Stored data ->
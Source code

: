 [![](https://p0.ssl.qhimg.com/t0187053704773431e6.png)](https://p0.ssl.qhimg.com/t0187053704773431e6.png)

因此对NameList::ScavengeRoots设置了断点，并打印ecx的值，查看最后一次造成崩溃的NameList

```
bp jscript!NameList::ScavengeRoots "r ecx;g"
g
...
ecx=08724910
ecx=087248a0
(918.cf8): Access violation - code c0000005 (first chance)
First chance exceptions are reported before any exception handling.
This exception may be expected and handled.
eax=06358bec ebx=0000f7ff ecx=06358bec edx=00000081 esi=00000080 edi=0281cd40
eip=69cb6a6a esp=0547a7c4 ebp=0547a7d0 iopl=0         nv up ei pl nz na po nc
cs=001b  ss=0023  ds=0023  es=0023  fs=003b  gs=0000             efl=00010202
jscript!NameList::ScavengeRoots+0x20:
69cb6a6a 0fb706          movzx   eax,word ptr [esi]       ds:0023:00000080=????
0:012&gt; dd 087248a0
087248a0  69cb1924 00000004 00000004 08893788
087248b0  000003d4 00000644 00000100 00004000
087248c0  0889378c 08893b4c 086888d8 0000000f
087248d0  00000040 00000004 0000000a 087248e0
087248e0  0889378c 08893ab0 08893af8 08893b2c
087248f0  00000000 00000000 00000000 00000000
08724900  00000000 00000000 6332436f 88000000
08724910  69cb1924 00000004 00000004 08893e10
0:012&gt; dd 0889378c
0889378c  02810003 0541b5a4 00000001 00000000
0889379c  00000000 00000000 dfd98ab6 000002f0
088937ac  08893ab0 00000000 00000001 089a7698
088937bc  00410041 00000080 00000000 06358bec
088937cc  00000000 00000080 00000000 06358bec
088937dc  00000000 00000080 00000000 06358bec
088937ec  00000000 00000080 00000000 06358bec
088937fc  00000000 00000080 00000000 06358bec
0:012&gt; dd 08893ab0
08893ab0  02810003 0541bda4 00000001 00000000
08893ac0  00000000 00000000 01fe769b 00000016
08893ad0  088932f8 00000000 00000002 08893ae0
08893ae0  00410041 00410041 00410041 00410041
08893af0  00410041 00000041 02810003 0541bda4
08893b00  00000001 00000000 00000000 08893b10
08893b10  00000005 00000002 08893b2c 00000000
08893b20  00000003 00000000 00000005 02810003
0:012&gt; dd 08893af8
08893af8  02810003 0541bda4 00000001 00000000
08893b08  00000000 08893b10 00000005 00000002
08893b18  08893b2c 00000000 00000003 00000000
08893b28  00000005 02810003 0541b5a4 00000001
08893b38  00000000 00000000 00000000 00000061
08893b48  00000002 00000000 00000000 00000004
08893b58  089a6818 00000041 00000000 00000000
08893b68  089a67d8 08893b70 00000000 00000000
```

WHAT IS BEING ASKED -> Collect each line above holding the string "jscript".

TASK SOLUTION ->
bp jscript!NameList::ScavengeRoots "r ecx;g"
jscript!NameList::ScavengeRoots+0x20:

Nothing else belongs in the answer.